EXERCISE REQUIREMENTS
In the records below, find each line with "name" and copy it.

::: TASK INPUT :::

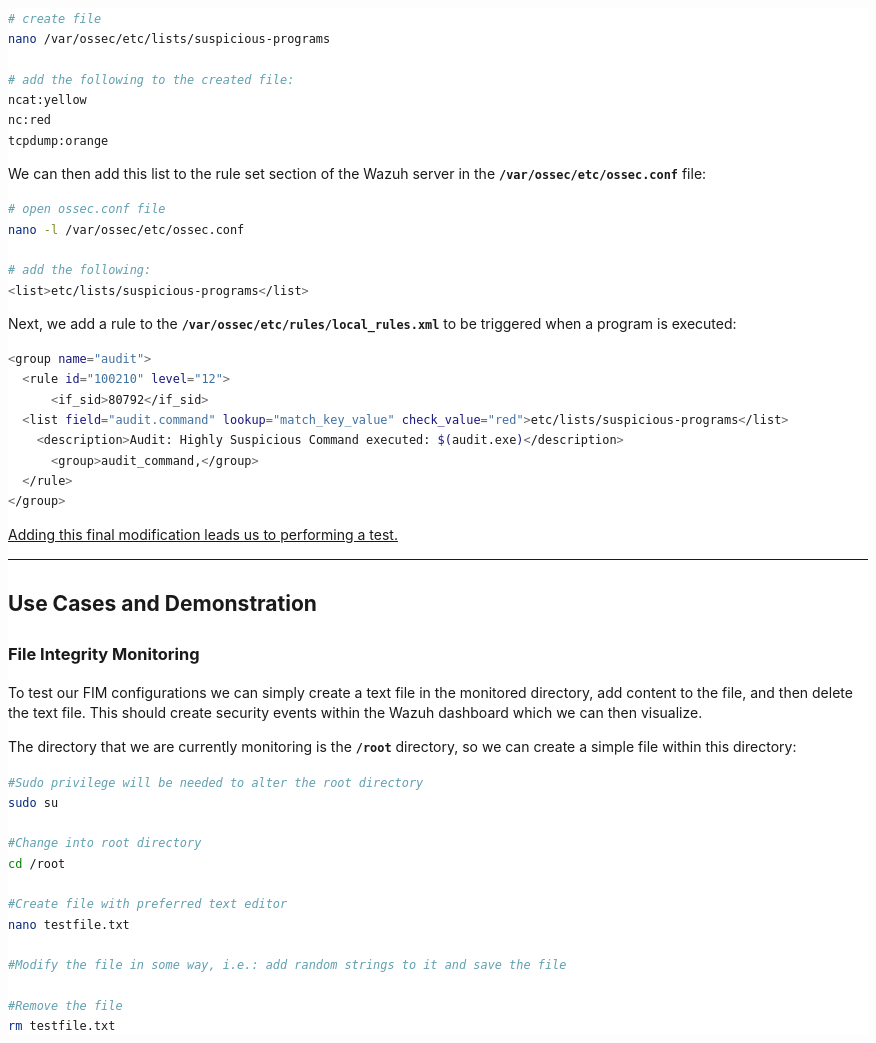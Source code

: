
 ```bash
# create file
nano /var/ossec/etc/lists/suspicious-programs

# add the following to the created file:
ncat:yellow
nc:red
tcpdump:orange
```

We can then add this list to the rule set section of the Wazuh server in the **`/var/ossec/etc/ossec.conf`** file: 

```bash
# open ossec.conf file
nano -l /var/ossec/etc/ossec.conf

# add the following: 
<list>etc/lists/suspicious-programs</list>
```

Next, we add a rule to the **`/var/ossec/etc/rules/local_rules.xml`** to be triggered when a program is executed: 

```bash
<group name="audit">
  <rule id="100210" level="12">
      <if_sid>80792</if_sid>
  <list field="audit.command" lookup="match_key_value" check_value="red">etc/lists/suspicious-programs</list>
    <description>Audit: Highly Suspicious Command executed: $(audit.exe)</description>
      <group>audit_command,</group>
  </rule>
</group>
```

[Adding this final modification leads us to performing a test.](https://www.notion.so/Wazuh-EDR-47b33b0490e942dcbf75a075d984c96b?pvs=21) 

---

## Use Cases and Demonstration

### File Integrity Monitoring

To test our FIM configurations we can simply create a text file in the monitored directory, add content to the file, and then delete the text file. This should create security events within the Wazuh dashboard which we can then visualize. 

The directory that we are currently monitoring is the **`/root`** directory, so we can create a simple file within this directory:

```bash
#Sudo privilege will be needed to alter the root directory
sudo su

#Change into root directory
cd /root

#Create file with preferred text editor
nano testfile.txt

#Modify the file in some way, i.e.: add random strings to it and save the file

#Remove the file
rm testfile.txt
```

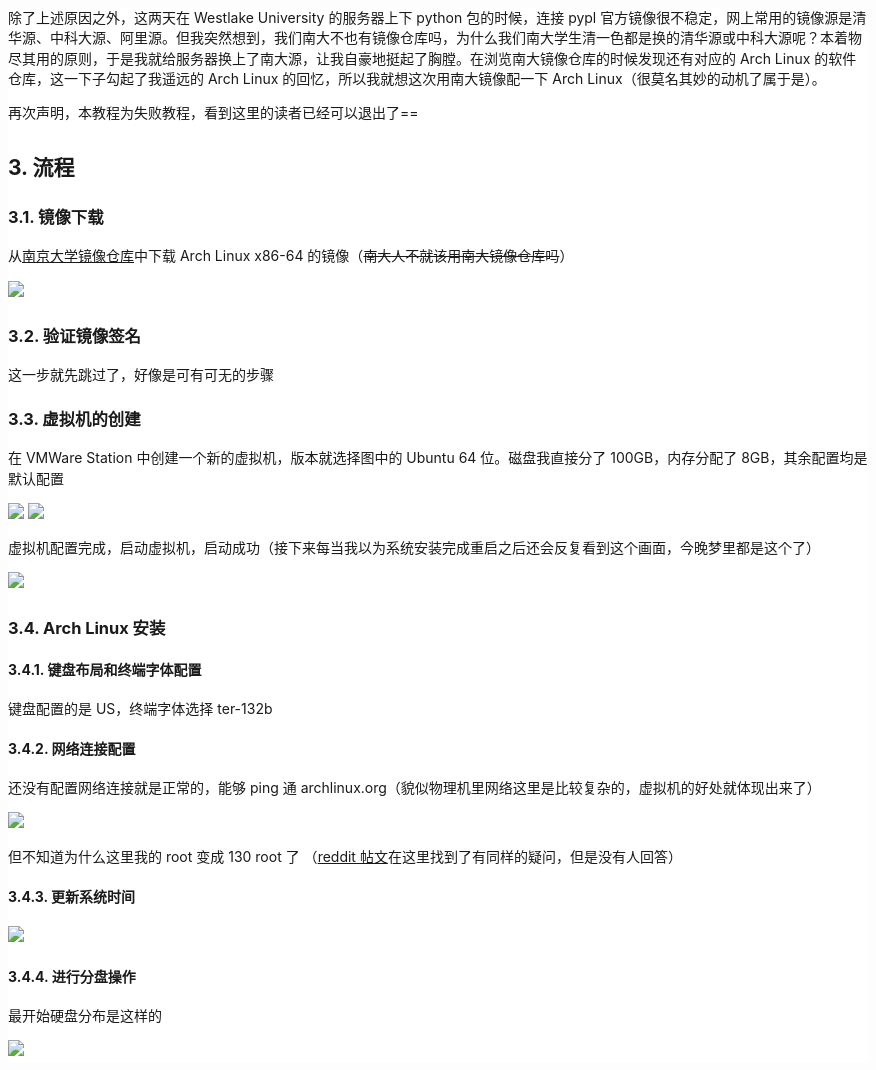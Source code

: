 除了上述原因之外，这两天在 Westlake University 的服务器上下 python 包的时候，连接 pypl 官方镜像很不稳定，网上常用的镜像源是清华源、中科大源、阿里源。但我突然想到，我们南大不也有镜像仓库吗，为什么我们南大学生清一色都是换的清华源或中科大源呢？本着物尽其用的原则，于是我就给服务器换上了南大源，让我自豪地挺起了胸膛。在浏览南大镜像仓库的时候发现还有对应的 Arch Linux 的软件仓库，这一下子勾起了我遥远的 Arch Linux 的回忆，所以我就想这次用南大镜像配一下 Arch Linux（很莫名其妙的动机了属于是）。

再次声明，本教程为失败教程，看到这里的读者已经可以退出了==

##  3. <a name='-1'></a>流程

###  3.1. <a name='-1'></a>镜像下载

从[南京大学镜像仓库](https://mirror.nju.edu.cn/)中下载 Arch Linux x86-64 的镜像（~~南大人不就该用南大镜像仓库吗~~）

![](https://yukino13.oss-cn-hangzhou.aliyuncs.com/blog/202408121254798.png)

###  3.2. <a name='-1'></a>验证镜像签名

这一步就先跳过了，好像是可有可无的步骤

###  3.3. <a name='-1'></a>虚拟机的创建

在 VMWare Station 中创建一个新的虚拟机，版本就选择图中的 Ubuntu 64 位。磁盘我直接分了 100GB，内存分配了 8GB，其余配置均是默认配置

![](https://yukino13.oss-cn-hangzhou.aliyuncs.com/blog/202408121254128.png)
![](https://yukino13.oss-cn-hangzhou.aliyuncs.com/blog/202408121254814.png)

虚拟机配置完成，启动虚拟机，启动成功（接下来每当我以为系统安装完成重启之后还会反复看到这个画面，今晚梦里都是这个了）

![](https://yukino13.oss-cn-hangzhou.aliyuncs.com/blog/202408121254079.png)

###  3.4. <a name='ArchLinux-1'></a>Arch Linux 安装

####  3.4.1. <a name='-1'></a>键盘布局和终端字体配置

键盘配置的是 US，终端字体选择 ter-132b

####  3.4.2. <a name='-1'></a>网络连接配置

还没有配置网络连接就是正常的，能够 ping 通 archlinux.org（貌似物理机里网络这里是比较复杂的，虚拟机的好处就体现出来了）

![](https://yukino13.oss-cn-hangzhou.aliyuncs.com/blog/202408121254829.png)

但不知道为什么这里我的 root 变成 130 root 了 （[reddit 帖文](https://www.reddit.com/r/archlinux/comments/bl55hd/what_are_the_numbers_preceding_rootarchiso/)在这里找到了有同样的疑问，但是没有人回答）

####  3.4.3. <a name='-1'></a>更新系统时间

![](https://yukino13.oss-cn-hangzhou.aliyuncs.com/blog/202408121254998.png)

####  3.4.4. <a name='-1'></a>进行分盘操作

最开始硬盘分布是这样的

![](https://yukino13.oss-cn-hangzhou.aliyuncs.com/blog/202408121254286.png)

:::

YOUR RESPONSE
<group name="audit">
##  3. <a name='-1'></a>流程
###  3.1. <a name='-1'></a>镜像下载
###  3.2. <a name='-1'></a>验证镜像签名
###  3.3. <a name='-1'></a>虚拟机的创建
###  3.4. <a name='ArchLinux-1'></a>Arch Linux 安装
####  3.4.1. <a name='-1'></a>键盘布局和终端字体配置
####  3.4.2. <a name='-1'></a>网络连接配置
####  3.4.3. <a name='-1'></a>更新系统时间
####  3.4.4. <a name='-1'></a>进行分盘操作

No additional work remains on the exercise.